# TASK DIRECTIONS:
Every record must be transcribed in its entirety, apart from the images, which are to be omitted.

# RAW DATA:
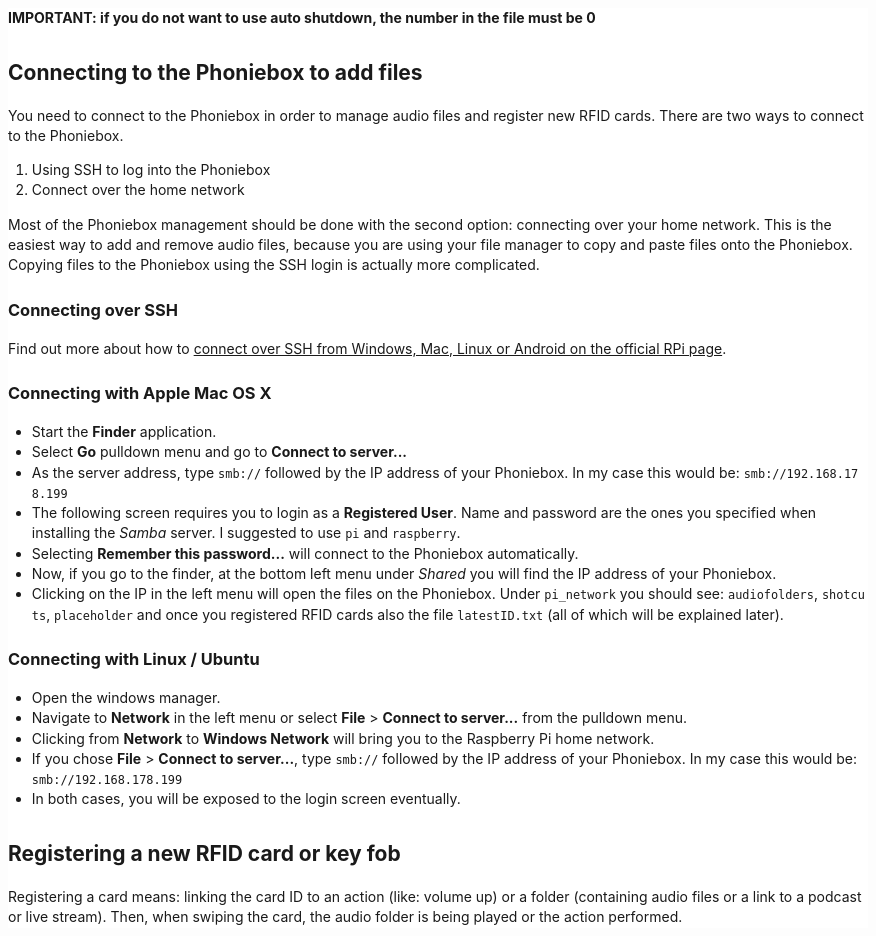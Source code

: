 **IMPORTANT: if you do not want to use auto shutdown, the number in the file must be 0**

## <a name="connect"></a>Connecting to the Phoniebox to add files

You need to connect to the Phoniebox in order to manage audio files and register new RFID cards. There are two ways to connect to the Phoniebox.

1. Using SSH to log into the Phoniebox
2. Connect over the home network

Most of the Phoniebox management should be done with the second option: connecting over your home network. This is the easiest way to add and remove audio files, because you are using your file manager to copy and paste files onto the Phoniebox. Copying files to the Phoniebox using the SSH login is actually more complicated.

### Connecting over SSH

Find out more about how to [connect over SSH from Windows, Mac, Linux or Android on the official RPi page](https://www.raspberrypi.org/documentation/remote-access/ssh/).

### Connecting with Apple Mac OS X

* Start the **Finder** application.
* Select **Go** pulldown menu and go to **Connect to server...**
* As the server address, type `smb://` followed by the IP address of your Phoniebox. In my case this would be: `smb://192.168.178.199`
* The following screen requires you to login as a **Registered User**. Name and password are the ones you specified when installing the *Samba* server. I suggested to use `pi` and `raspberry`.
* Selecting **Remember this password...** will connect to the Phoniebox automatically.
* Now, if you go to the finder, at the bottom left menu under *Shared* you will find the IP address of your Phoniebox.
* Clicking on the IP in the left menu will open the files on the Phoniebox. Under `pi_network` you should see: `audiofolders`, `shotcuts`, `placeholder` and once you registered RFID cards also the file `latestID.txt` (all of which will be explained later).

### Connecting with Linux / Ubuntu

* Open the windows manager.
* Navigate to **Network** in the left menu or select **File** > **Connect to server...** from the pulldown menu.
* Clicking from **Network** to **Windows Network** will bring you to the Raspberry Pi home network.
* If you chose **File** > **Connect to server...**, type `smb://` followed by the IP address of your Phoniebox. In my case this would be: `smb://192.168.178.199`
* In both cases, you will be exposed to the login screen eventually.

## <a name="registercards"></a>Registering a new RFID card or key fob

Registering a card means: linking the card ID to an action (like: volume up) or a folder (containing audio files or a link to a podcast or live stream). Then, when swiping the card, the audio folder is being played or the action performed.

# THE ANSWER:
Source code

: **IMPORTANT: if you do not want to use auto shutdown, the number in the file must be 0**

## <a name="connect"></a>Connecting to the Phoniebox to add files

You need to connect to the Phoniebox in order to manage audio files and register new RFID cards. There are two ways to connect to the Phoniebox.

1. Using SSH to log into the Phoniebox
2. Connect over the home network

Most of the Phoniebox management should be done with the second option: connecting over your home network. This is the easiest way to add and remove audio files, because you are using your file manager to copy and paste files onto the Phoniebox. Copying files to the Phoniebox using the SSH login is actually more complicated.

### Connecting over SSH

Find out more about how to [connect over SSH from Windows, Mac, Linux or Android on the official RPi page](https://www.raspberrypi.org/documentation/remote-access/ssh/).

### Connecting with Apple Mac OS X

* Start the **Finder** application.
* Select **Go** pulldown menu and go to **Connect to server...**
* As the server address, type `smb://` followed by the IP address of your Phoniebox. In my case this would be: `smb://192.168.178.199`
* The following screen requires you to login as a **Registered User**. Name and password are the ones you specified when installing the *Samba* server. I suggested to use `pi` and `raspberry`.
* Selecting **Remember this password...** will connect to the Phoniebox automatically.
* Now, if you go to the finder, at the bottom left menu under *Shared* you will find the IP address of your Phoniebox.
* Clicking on the IP in the left menu will open the files on the Phoniebox. Under `pi_network` you should see: `audiofolders`, `shotcuts`, `placeholder` and once you registered RFID cards also the file `latestID.txt` (all of which will be explained later).

### Connecting with Linux / Ubuntu

* Open the windows manager.
* Navigate to **Network** in the left menu or select **File** > **Connect to server...** from the pulldown menu.
* Clicking from **Network** to **Windows Network** will bring you to the Raspberry Pi home network.
* If you chose **File** > **Connect to server...**, type `smb://` followed by the IP address of your Phoniebox. In my case this would be: `smb://192.168.178.199`
* In both cases, you will be exposed to the login screen eventually.

## <a name="registercards"></a>Registering a new RFID card or key fob

Registering a card means: linking the card ID to an action (like: volume up) or a folder (containing audio files or a link to a podcast or live stream). Then, when swiping the card, the audio folder is being played or the action performed.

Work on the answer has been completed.